The programme accepts, that yes, even white people face injustices and we should turn to those injustices so as to empathise with others who do too. In hindsight, asking people to relate some of their most intimate memories of injustice to the hurt feelings of minority people who may or may not be treated poorly for that reason, is incredibly manipulative. And asking them to compare those moments of injustice, not matter what they are, to the hurt feelings of someone like myself who lost a job after having a seizure on work premises or a black person who was bullied because of their skin colour is vicious.
Not only does it psychologically undermine that persons worst moments in their life, which could have been child abuse, neglect, rape, assault quite literally anything, it also asks them to compare that moment, to someone else’s moments. True, that person may have faced great personal suffering. But our injustice’s are not comparable. They are not a rating mechanism, where elements of your own injustice counter the severity of that injustice. Be that because you are considered a privileged person because you have more money, or you have ‘privileged’ skin colour, privileged generation. The reasons for denying people their injustices are legitimate are ever increasing.

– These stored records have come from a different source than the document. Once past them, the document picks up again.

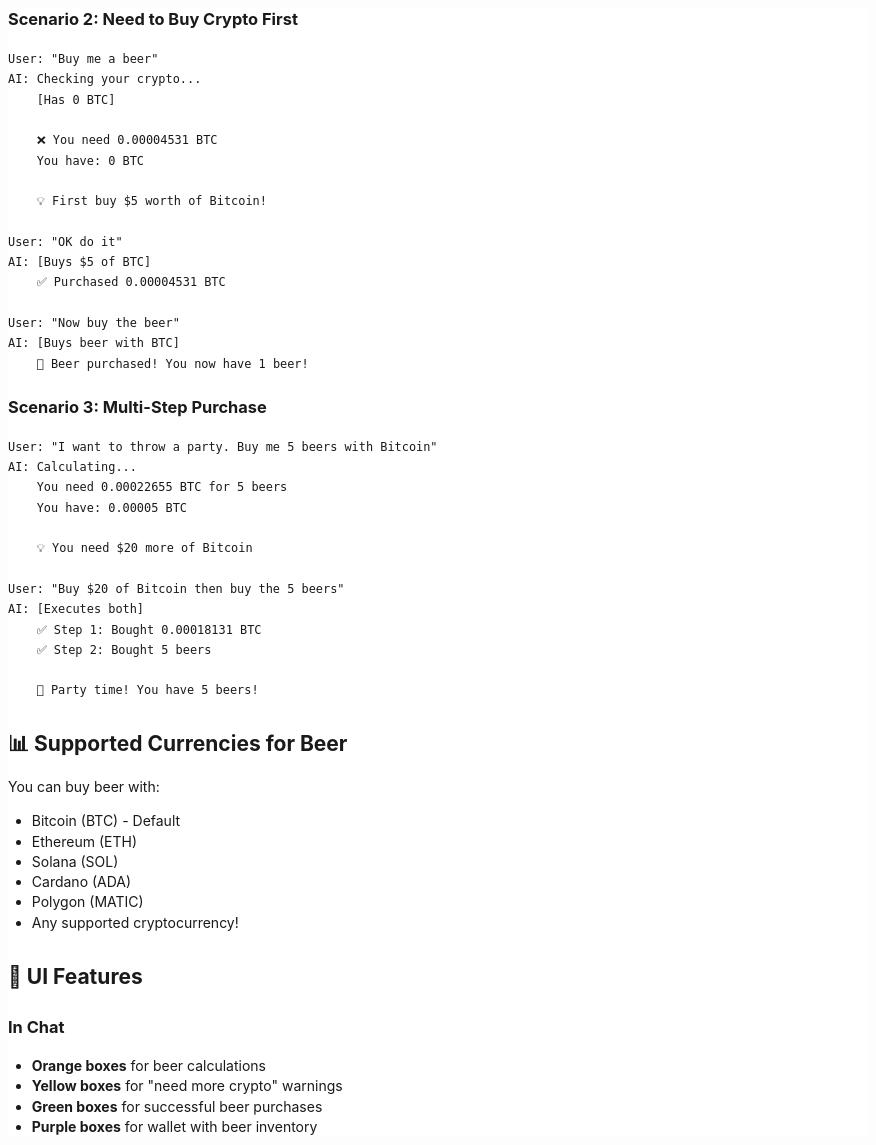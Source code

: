 ### Scenario 2: Need to Buy Crypto First
```
User: "Buy me a beer"
AI: Checking your crypto...
    [Has 0 BTC]
    
    ❌ You need 0.00004531 BTC
    You have: 0 BTC
    
    💡 First buy $5 worth of Bitcoin!
    
User: "OK do it"
AI: [Buys $5 of BTC]
    ✅ Purchased 0.00004531 BTC
    
User: "Now buy the beer"
AI: [Buys beer with BTC]
    🍺 Beer purchased! You now have 1 beer!
```

### Scenario 3: Multi-Step Purchase
```
User: "I want to throw a party. Buy me 5 beers with Bitcoin"
AI: Calculating...
    You need 0.00022655 BTC for 5 beers
    You have: 0.00005 BTC
    
    💡 You need $20 more of Bitcoin
    
User: "Buy $20 of Bitcoin then buy the 5 beers"
AI: [Executes both]
    ✅ Step 1: Bought 0.00018131 BTC
    ✅ Step 2: Bought 5 beers
    
    🎉 Party time! You have 5 beers!
```

## 📊 Supported Currencies for Beer

You can buy beer with:
- Bitcoin (BTC) - Default
- Ethereum (ETH)
- Solana (SOL)
- Cardano (ADA)
- Polygon (MATIC)
- Any supported cryptocurrency!

## 🎨 UI Features

### In Chat
- **Orange boxes** for beer calculations
- **Yellow boxes** for "need more crypto" warnings
- **Green boxes** for successful beer purchases
- **Purple boxes** for wallet with beer inventory
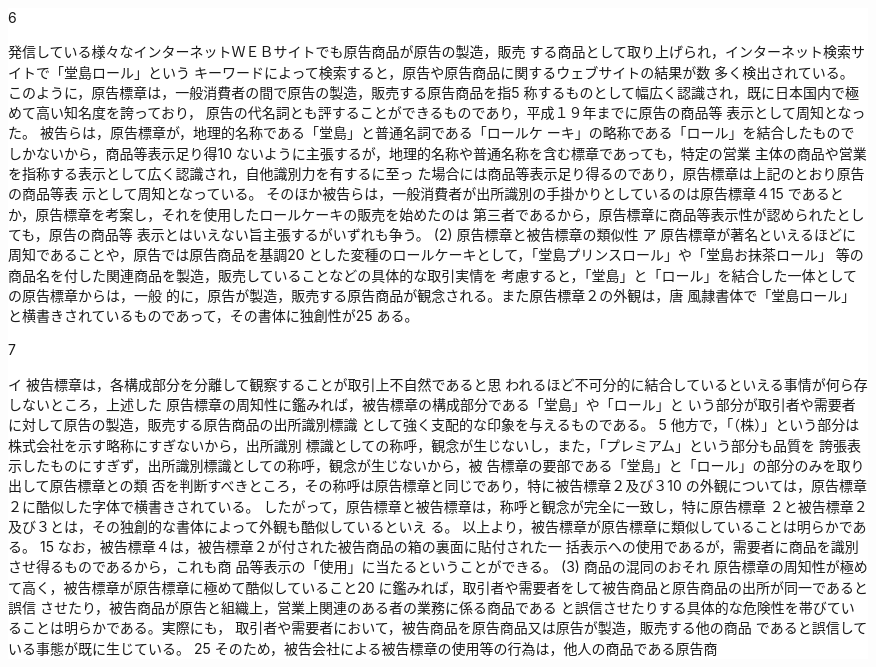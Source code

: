  
6 
 
発信している様々なインターネットＷＥＢサイトでも原告商品が原告の製造，販売
する商品として取り上げられ，インターネット検索サイトで「堂島ロール」という
キーワードによって検索すると，原告や原告商品に関するウェブサイトの結果が数
多く検出されている。 
このように，原告標章は，一般消費者の間で原告の製造，販売する原告商品を指5 
称するものとして幅広く認識され，既に日本国内で極めて高い知名度を誇っており，
原告の代名詞とも評することができるものであり，平成１９年までに原告の商品等
表示として周知となった。 
被告らは，原告標章が，地理的名称である「堂島」と普通名詞である「ロールケ
ーキ」の略称である「ロール」を結合したものでしかないから，商品等表示足り得10 
ないように主張するが，地理的名称や普通名称を含む標章であっても，特定の営業
主体の商品や営業を指称する表示として広く認識され，自他識別力を有するに至っ
た場合には商品等表示足り得るのであり，原告標章は上記のとおり原告の商品等表
示として周知となっている。 
そのほか被告らは，一般消費者が出所識別の手掛かりとしているのは原告標章４15 
であるとか，原告標章を考案し，それを使用したロールケーキの販売を始めたのは
第三者であるから，原告標章に商品等表示性が認められたとしても，原告の商品等
表示とはいえない旨主張するがいずれも争う。 
(2) 原告標章と被告標章の類似性 
ア 原告標章が著名といえるほどに周知であることや，原告では原告商品を基調20 
とした変種のロールケーキとして，「堂島プリンスロール」や「堂島お抹茶ロール」
等の商品名を付した関連商品を製造，販売していることなどの具体的な取引実情を
考慮すると，「堂島」と「ロール」を結合した一体としての原告標章からは，一般
的に，原告が製造，販売する原告商品が観念される。また原告標章２の外観は，唐
風隷書体で「堂島ロール」と横書きされているものであって，その書体に独創性が25 
ある。 
 
 
7 
 
イ 被告標章は，各構成部分を分離して観察することが取引上不自然であると思
われるほど不可分的に結合しているといえる事情が何ら存しないところ，上述した
原告標章の周知性に鑑みれば，被告標章の構成部分である「堂島」や「ロール」と
いう部分が取引者や需要者に対して原告の製造，販売する原告商品の出所識別標識
として強く支配的な印象を与えるものである。 5 
他方で，「（株）」という部分は株式会社を示す略称にすぎないから，出所識別
標識としての称呼，観念が生じないし，また，「プレミアム」という部分も品質を
誇張表示したものにすぎず，出所識別標識としての称呼，観念が生じないから，被
告標章の要部である「堂島」と「ロール」の部分のみを取り出して原告標章との類
否を判断すべきところ，その称呼は原告標章と同じであり，特に被告標章２及び３10 
の外観については，原告標章２に酷似した字体で横書きされている。 
したがって，原告標章と被告標章は，称呼と観念が完全に一致し，特に原告標章
２と被告標章２及び３とは，その独創的な書体によって外観も酷似しているといえ
る。 
以上より，被告標章が原告標章に類似していることは明らかである。 15 
なお，被告標章４は，被告標章２が付された被告商品の箱の裏面に貼付された一
括表示への使用であるが，需要者に商品を識別させ得るものであるから，これも商
品等表示の「使用」に当たるということができる。 
(3) 商品の混同のおそれ 
原告標章の周知性が極めて高く，被告標章が原告標章に極めて酷似していること20 
に鑑みれば，取引者や需要者をして被告商品と原告商品の出所が同一であると誤信
させたり，被告商品が原告と組織上，営業上関連のある者の業務に係る商品である
と誤信させたりする具体的な危険性を帯びていることは明らかである。実際にも，
取引者や需要者において，被告商品を原告商品又は原告が製造，販売する他の商品
であると誤信している事態が既に生じている。 25 
そのため，被告会社による被告標章の使用等の行為は，他人の商品である原告商
 
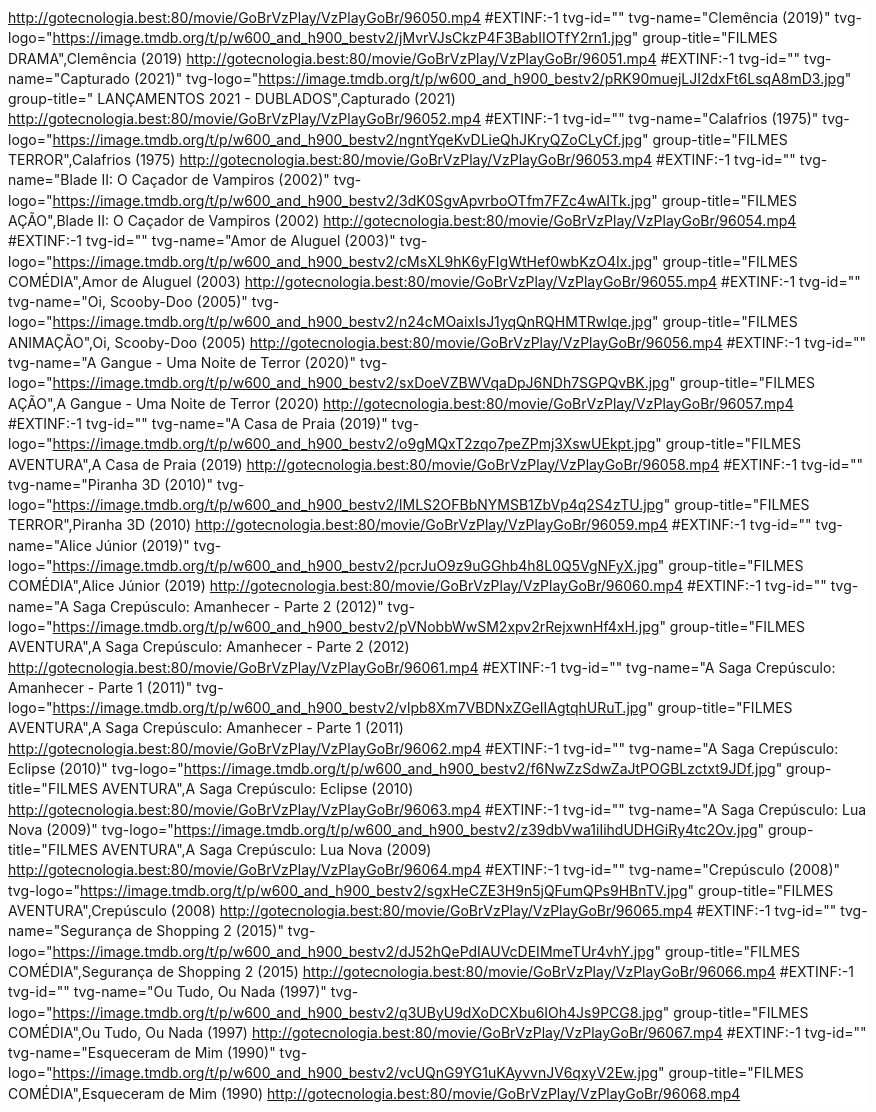 http://gotecnologia.best:80/movie/GoBrVzPlay/VzPlayGoBr/96050.mp4
#EXTINF:-1 tvg-id="" tvg-name="Clemência (2019)" tvg-logo="https://image.tmdb.org/t/p/w600_and_h900_bestv2/jMvrVJsCkzP4F3BabIIOTfY2rn1.jpg" group-title="FILMES DRAMA",Clemência (2019)
http://gotecnologia.best:80/movie/GoBrVzPlay/VzPlayGoBr/96051.mp4
#EXTINF:-1 tvg-id="" tvg-name="Capturado (2021)" tvg-logo="https://image.tmdb.org/t/p/w600_and_h900_bestv2/pRK90muejLJI2dxFt6LsqA8mD3.jpg" group-title=" LANÇAMENTOS 2021 - DUBLADOS",Capturado (2021)
http://gotecnologia.best:80/movie/GoBrVzPlay/VzPlayGoBr/96052.mp4
#EXTINF:-1 tvg-id="" tvg-name="Calafrios (1975)" tvg-logo="https://image.tmdb.org/t/p/w600_and_h900_bestv2/ngntYqeKvDLieQhJKryQZoCLyCf.jpg" group-title="FILMES TERROR",Calafrios (1975)
http://gotecnologia.best:80/movie/GoBrVzPlay/VzPlayGoBr/96053.mp4
#EXTINF:-1 tvg-id="" tvg-name="Blade II: O Caçador de Vampiros (2002)" tvg-logo="https://image.tmdb.org/t/p/w600_and_h900_bestv2/3dK0SgvApvrboOTfm7FZc4wAITk.jpg" group-title="FILMES AÇÃO",Blade II: O Caçador de Vampiros (2002)
http://gotecnologia.best:80/movie/GoBrVzPlay/VzPlayGoBr/96054.mp4
#EXTINF:-1 tvg-id="" tvg-name="Amor de Aluguel (2003)" tvg-logo="https://image.tmdb.org/t/p/w600_and_h900_bestv2/cMsXL9hK6yFIgWtHef0wbKzO4Ix.jpg" group-title="FILMES COMÉDIA",Amor de Aluguel (2003)
http://gotecnologia.best:80/movie/GoBrVzPlay/VzPlayGoBr/96055.mp4
#EXTINF:-1 tvg-id="" tvg-name="Oi, Scooby-Doo (2005)" tvg-logo="https://image.tmdb.org/t/p/w600_and_h900_bestv2/n24cMOaixIsJ1yqQnRQHMTRwlqe.jpg" group-title="FILMES ANIMAÇÃO",Oi, Scooby-Doo (2005)
http://gotecnologia.best:80/movie/GoBrVzPlay/VzPlayGoBr/96056.mp4
#EXTINF:-1 tvg-id="" tvg-name="A Gangue - Uma Noite de Terror (2020)" tvg-logo="https://image.tmdb.org/t/p/w600_and_h900_bestv2/sxDoeVZBWVqaDpJ6NDh7SGPQvBK.jpg" group-title="FILMES AÇÃO",A Gangue - Uma Noite de Terror (2020)
http://gotecnologia.best:80/movie/GoBrVzPlay/VzPlayGoBr/96057.mp4
#EXTINF:-1 tvg-id="" tvg-name="A Casa de Praia (2019)" tvg-logo="https://image.tmdb.org/t/p/w600_and_h900_bestv2/o9gMQxT2zqo7peZPmj3XswUEkpt.jpg" group-title="FILMES AVENTURA",A Casa de Praia (2019)
http://gotecnologia.best:80/movie/GoBrVzPlay/VzPlayGoBr/96058.mp4
#EXTINF:-1 tvg-id="" tvg-name="Piranha 3D (2010)" tvg-logo="https://image.tmdb.org/t/p/w600_and_h900_bestv2/lMLS2OFBbNYMSB1ZbVp4q2S4zTU.jpg" group-title="FILMES TERROR",Piranha 3D (2010)
http://gotecnologia.best:80/movie/GoBrVzPlay/VzPlayGoBr/96059.mp4
#EXTINF:-1 tvg-id="" tvg-name="Alice Júnior (2019)" tvg-logo="https://image.tmdb.org/t/p/w600_and_h900_bestv2/pcrJuO9z9uGGhb4h8L0Q5VgNFyX.jpg" group-title="FILMES COMÉDIA",Alice Júnior (2019)
http://gotecnologia.best:80/movie/GoBrVzPlay/VzPlayGoBr/96060.mp4
#EXTINF:-1 tvg-id="" tvg-name="A Saga Crepúsculo: Amanhecer - Parte 2 (2012)" tvg-logo="https://image.tmdb.org/t/p/w600_and_h900_bestv2/pVNobbWwSM2xpv2rRejxwnHf4xH.jpg" group-title="FILMES AVENTURA",A Saga Crepúsculo: Amanhecer - Parte 2 (2012)
http://gotecnologia.best:80/movie/GoBrVzPlay/VzPlayGoBr/96061.mp4
#EXTINF:-1 tvg-id="" tvg-name="A Saga Crepúsculo: Amanhecer - Parte 1 (2011)" tvg-logo="https://image.tmdb.org/t/p/w600_and_h900_bestv2/vlpb8Xm7VBDNxZGeIIAgtqhURuT.jpg" group-title="FILMES AVENTURA",A Saga Crepúsculo: Amanhecer - Parte 1 (2011)
http://gotecnologia.best:80/movie/GoBrVzPlay/VzPlayGoBr/96062.mp4
#EXTINF:-1 tvg-id="" tvg-name="A Saga Crepúsculo: Eclipse (2010)" tvg-logo="https://image.tmdb.org/t/p/w600_and_h900_bestv2/f6NwZzSdwZaJtPOGBLzctxt9JDf.jpg" group-title="FILMES AVENTURA",A Saga Crepúsculo: Eclipse (2010)
http://gotecnologia.best:80/movie/GoBrVzPlay/VzPlayGoBr/96063.mp4
#EXTINF:-1 tvg-id="" tvg-name="A Saga Crepúsculo: Lua Nova (2009)" tvg-logo="https://image.tmdb.org/t/p/w600_and_h900_bestv2/z39dbVwa1iIihdUDHGiRy4tc2Ov.jpg" group-title="FILMES AVENTURA",A Saga Crepúsculo: Lua Nova (2009)
http://gotecnologia.best:80/movie/GoBrVzPlay/VzPlayGoBr/96064.mp4
#EXTINF:-1 tvg-id="" tvg-name="Crepúsculo (2008)" tvg-logo="https://image.tmdb.org/t/p/w600_and_h900_bestv2/sgxHeCZE3H9n5jQFumQPs9HBnTV.jpg" group-title="FILMES AVENTURA",Crepúsculo (2008)
http://gotecnologia.best:80/movie/GoBrVzPlay/VzPlayGoBr/96065.mp4
#EXTINF:-1 tvg-id="" tvg-name="Segurança de Shopping 2 (2015)" tvg-logo="https://image.tmdb.org/t/p/w600_and_h900_bestv2/dJ52hQePdIAUVcDEIMmeTUr4vhY.jpg" group-title="FILMES COMÉDIA",Segurança de Shopping 2 (2015)
http://gotecnologia.best:80/movie/GoBrVzPlay/VzPlayGoBr/96066.mp4
#EXTINF:-1 tvg-id="" tvg-name="Ou Tudo, Ou Nada (1997)" tvg-logo="https://image.tmdb.org/t/p/w600_and_h900_bestv2/q3UByU9dXoDCXbu6IOh4Js9PCG8.jpg" group-title="FILMES COMÉDIA",Ou Tudo, Ou Nada (1997)
http://gotecnologia.best:80/movie/GoBrVzPlay/VzPlayGoBr/96067.mp4
#EXTINF:-1 tvg-id="" tvg-name="Esqueceram de Mim (1990)" tvg-logo="https://image.tmdb.org/t/p/w600_and_h900_bestv2/vcUQnG9YG1uKAyvvnJV6qxyV2Ew.jpg" group-title="FILMES COMÉDIA",Esqueceram de Mim (1990)
http://gotecnologia.best:80/movie/GoBrVzPlay/VzPlayGoBr/96068.mp4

Really, asking people as individuals to think of their most horrific memories to rummage up empathy for an idea, a possibility, such as another societal group of possible personal grief, thereby undermining that personal grief to a group is really incredibly evil. What is so shocking to me, is that psychologists, those ‘professionals’ in ‘health’ ‘care’ never intervened to stop such manipulation.
I have always been sceptical of psychologists and their profession. The history of how they were used in the Nazi era kept me in that mindset about them. However, I had never considered how passive they are within society today. Clearly they turn a blind eye to emotional manipulation through their own training as I expect they most certainly must have gone through similar training I received on my beauty course, just to a far greater and lengthier extent. And yet they either turned a blind eye to it so as to received their qualification, they believed in the idea of comparing certain peroples injustices with others or like myself were completely brainwashed into believing this was okay.
I would suggest that the programming asking people, individuals to use empathy in such a way that undermined their own awful experiences so as to empathise a group was long understood that it would be emotionally abusive to those within the programming. In this case, an entire society. Emotional abuse is well understood within psychology and also recognised within schools and other public sectors. For this reason, I do not believe this programming is by mistake.
So having empathy is an important thing. Being empathetic is a necessary thing but using empathy for comparative reasons as we have been doing so as to undermine the native people is outright vicious. And psychologists should have stepped up in opposition to this a long time ago. The fact that they never did, explains where society is headed. Prepare for the worst. This is going to get nasty.